▶ **Exercise description**
What you return must be the lines from the first one below through the one containing "sobre el sistema.", exactly and with pictures excluded.

Source texts of formatted documents:
+ + +
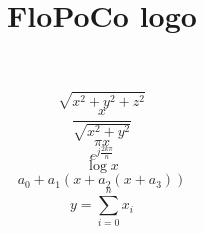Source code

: \documentclass[times, 10pt,twocolumn]{article}
\title{FloPoCo logo}
\begin{document}
 


  \begin{center}
    \scalebox{0.8}{\mbox{}}%
 \end{center}
\color[rgb]{0,0.5,0.5}$${\sqrt{x^2+y^2+z^2}}$$
\color[rgb]{1,0,0}$$\frac{x}{\sqrt{x^2+y^2}}$$
\color[rgb]{0,0,1}$$\pi{x}$$
\color[rgb]{1,0,1}$$e^{j\frac{2k\pi}{n}}$$
\color[rgb]{.56,0,0}$$\log{x}$$
\color[rgb]{1,0,0}$$a_0+a_1(x+a_2(x+a_3))$$
\color[rgb]{0,.69,0}$$\displaystyle y=\sum_{i=0}^n x_i$$
\end{document}
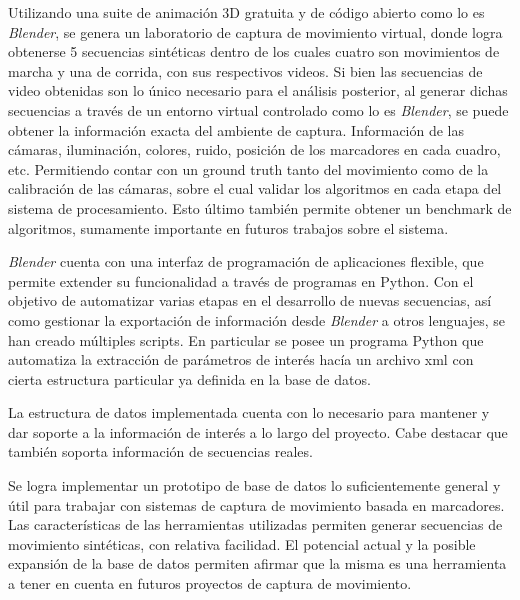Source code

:  Utilizando una suite de animación 3D gratuita y de código abierto como lo es \textit{Blender}, se genera un laboratorio de captura de movimiento virtual, donde logra obtenerse 5 secuencias sintéticas dentro de los cuales cuatro son movimientos de marcha y una de corrida, con sus respectivos videos.  Si bien las secuencias de video obtenidas son lo único necesario para el análisis posterior, al generar dichas secuencias a través de un entorno virtual controlado como lo es \textit{Blender}, se puede obtener la información exacta del ambiente de captura. Información de las cámaras, iluminación, colores, ruido, posición de los marcadores en cada cuadro, etc. Permitiendo contar con un ground truth tanto del movimiento como de la calibración de las cámaras, sobre el cual validar los algoritmos en cada etapa del sistema de procesamiento. Esto último también permite obtener un benchmark de algoritmos, sumamente importante en futuros trabajos sobre el sistema. 
 
   
\textit{Blender} cuenta con una interfaz de programación de aplicaciones flexible, que permite extender su funcionalidad a través de programas en Python. Con el objetivo de automatizar varias etapas en el desarrollo de nuevas secuencias, así como gestionar la exportación de información desde \textit{Blender} a otros lenguajes, se han creado múltiples scripts. En particular se posee un programa Python que automatiza la extracción de parámetros de interés hacía un archivo xml con cierta estructura particular ya definida en la base de datos. 


La estructura de datos implementada cuenta con lo necesario para mantener y dar soporte a la información de interés a lo largo del proyecto. Cabe destacar que también soporta información de secuencias reales.



Se logra implementar un prototipo de base de datos lo suficientemente general y útil para trabajar con sistemas de captura de movimiento basada en marcadores. Las características de las herramientas utilizadas permiten generar secuencias de movimiento sintéticas, con relativa facilidad. El potencial actual y la posible expansión de la base de datos permiten afirmar que la misma es una herramienta a tener en cuenta en futuros proyectos de captura de movimiento.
+ + +
▶ **Exercise result**
Source code

: \documentclass[times, 10pt,twocolumn]{article}
\title{FloPoCo logo}
\begin{document}
 


  \begin{center}
    \scalebox{0.8}{\mbox{}}%
 \end{center}
\color[rgb]{0,0.5,0.5}$${\sqrt{x^2+y^2+z^2}}$$
\color[rgb]{1,0,0}$$\frac{x}{\sqrt{x^2+y^2}}$$
\color[rgb]{0,0,1}$$\pi{x}$$
\color[rgb]{1,0,1}$$e^{j\frac{2k\pi}{n}}$$
\color[rgb]{.56,0,0}$$\log{x}$$
\color[rgb]{1,0,0}$$a_0+a_1(x+a_2(x+a_3))$$
\color[rgb]{0,.69,0}$$\displaystyle y=\sum_{i=0}^n x_i$$
\end{document}
Source code

:  Utilizando una suite de animación 3D gratuita y de código abierto como lo es \textit{Blender}, se genera un laboratorio de captura de movimiento virtual, donde logra obtenerse 5 secuencias sintéticas dentro de los cuales cuatro son movimientos de marcha y una de corrida, con sus respectivos videos.  Si bien las secuencias de video obtenidas son lo único necesario para el análisis posterior, al generar dichas secuencias a través de un entorno virtual controlado como lo es \textit{Blender}, se puede obtener la información exacta del ambiente de captura. Información de las cámaras, iluminación, colores, ruido, posición de los marcadores en cada cuadro, etc. Permitiendo contar con un ground truth tanto del movimiento como de la calibración de las cámaras, sobre el cual validar los algoritmos en cada etapa del sistema de procesamiento. Esto último también permite obtener un benchmark de algoritmos, sumamente importante en futuros trabajos sobre el sistema. 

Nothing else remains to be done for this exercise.